Segment Start: Information

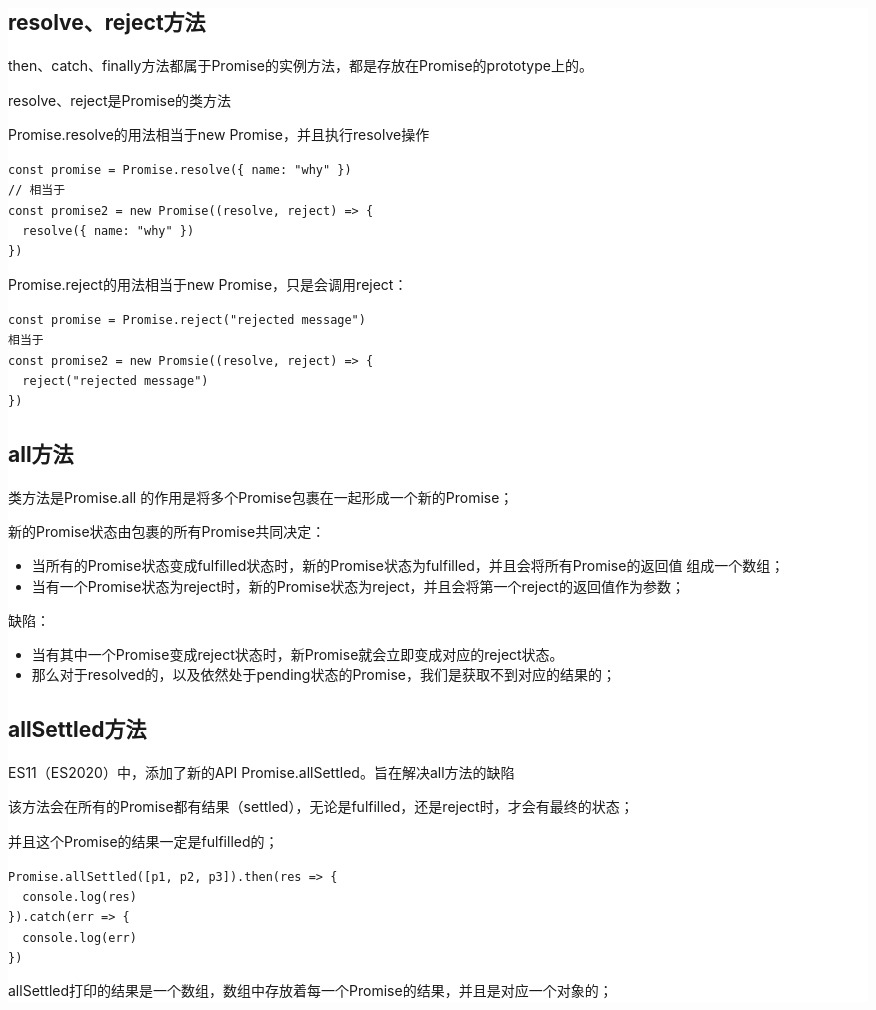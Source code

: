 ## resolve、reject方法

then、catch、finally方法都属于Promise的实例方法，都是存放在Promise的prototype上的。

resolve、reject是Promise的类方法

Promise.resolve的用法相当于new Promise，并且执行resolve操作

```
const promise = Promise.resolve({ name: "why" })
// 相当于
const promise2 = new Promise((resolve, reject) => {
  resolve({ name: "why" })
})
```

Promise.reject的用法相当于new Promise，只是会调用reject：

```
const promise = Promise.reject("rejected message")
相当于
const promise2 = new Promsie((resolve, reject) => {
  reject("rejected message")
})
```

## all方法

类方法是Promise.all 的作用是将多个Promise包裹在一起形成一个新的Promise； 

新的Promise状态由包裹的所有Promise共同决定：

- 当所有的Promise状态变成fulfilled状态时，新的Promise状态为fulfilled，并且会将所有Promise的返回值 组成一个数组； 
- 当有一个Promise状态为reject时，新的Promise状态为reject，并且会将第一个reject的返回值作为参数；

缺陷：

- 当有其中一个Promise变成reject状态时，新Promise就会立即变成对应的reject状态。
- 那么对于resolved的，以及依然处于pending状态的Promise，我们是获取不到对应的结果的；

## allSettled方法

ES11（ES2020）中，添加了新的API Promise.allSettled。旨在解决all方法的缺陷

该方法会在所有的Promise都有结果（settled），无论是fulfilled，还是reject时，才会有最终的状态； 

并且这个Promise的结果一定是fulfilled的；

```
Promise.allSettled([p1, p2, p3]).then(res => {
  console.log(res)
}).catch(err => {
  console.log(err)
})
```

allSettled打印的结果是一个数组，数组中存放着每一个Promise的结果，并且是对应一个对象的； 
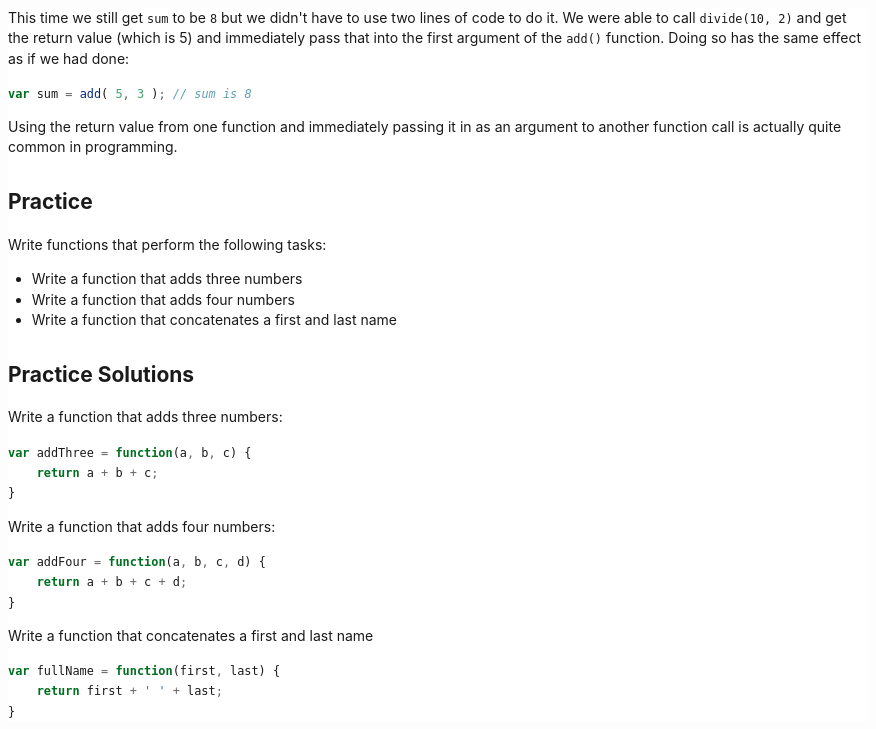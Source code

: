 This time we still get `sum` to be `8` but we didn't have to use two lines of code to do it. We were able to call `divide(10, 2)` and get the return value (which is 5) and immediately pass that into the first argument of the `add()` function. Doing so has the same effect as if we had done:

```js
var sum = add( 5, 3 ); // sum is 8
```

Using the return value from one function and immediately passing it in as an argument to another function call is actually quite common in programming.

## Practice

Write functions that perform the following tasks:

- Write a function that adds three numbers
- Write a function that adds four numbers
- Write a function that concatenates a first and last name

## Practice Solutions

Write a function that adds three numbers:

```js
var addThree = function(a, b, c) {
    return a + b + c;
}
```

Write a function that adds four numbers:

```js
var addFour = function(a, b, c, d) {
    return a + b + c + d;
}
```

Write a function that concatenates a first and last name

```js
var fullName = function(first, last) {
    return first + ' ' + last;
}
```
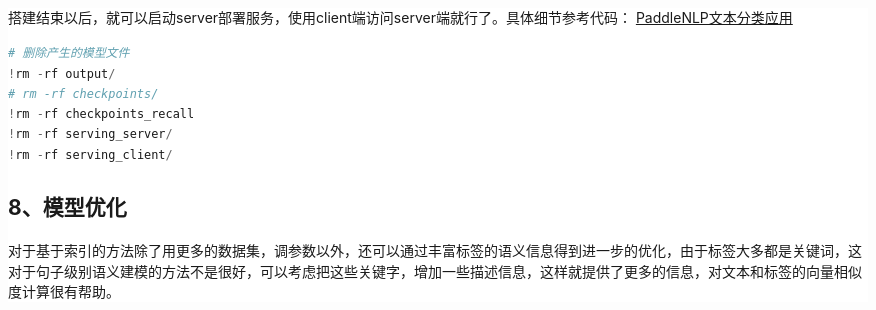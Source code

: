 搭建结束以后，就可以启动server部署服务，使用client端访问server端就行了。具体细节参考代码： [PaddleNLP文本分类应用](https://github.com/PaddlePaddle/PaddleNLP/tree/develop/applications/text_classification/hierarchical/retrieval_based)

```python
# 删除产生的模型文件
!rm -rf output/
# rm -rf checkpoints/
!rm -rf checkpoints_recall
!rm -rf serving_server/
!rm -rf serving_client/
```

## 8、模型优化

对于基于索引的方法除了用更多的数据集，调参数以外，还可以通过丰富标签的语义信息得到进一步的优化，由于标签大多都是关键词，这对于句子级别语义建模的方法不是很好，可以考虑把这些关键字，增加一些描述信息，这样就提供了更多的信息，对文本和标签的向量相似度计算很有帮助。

Segment End: Information

## The task
Repeat exactly the lines from the start of the entries down to the line with "- 当有其中一个Promis", keeping both ends but none of the pictures.

## Result
Source code

: ## resolve、reject方法

then、catch、finally方法都属于Promise的实例方法，都是存放在Promise的prototype上的。

resolve、reject是Promise的类方法

Promise.resolve的用法相当于new Promise，并且执行resolve操作

```
const promise = Promise.resolve({ name: "why" })
// 相当于
const promise2 = new Promise((resolve, reject) => {
  resolve({ name: "why" })
})
```

Promise.reject的用法相当于new Promise，只是会调用reject：

```
const promise = Promise.reject("rejected message")
相当于
const promise2 = new Promsie((resolve, reject) => {
  reject("rejected message")
})
```

## all方法

类方法是Promise.all 的作用是将多个Promise包裹在一起形成一个新的Promise； 

新的Promise状态由包裹的所有Promise共同决定：

- 当所有的Promise状态变成fulfilled状态时，新的Promise状态为fulfilled，并且会将所有Promise的返回值 组成一个数组； 
- 当有一个Promise状态为reject时，新的Promise状态为reject，并且会将第一个reject的返回值作为参数；

缺陷：

- 当有其中一个Promise变成reject状态时，新Promise就会立即变成对应的reject状态。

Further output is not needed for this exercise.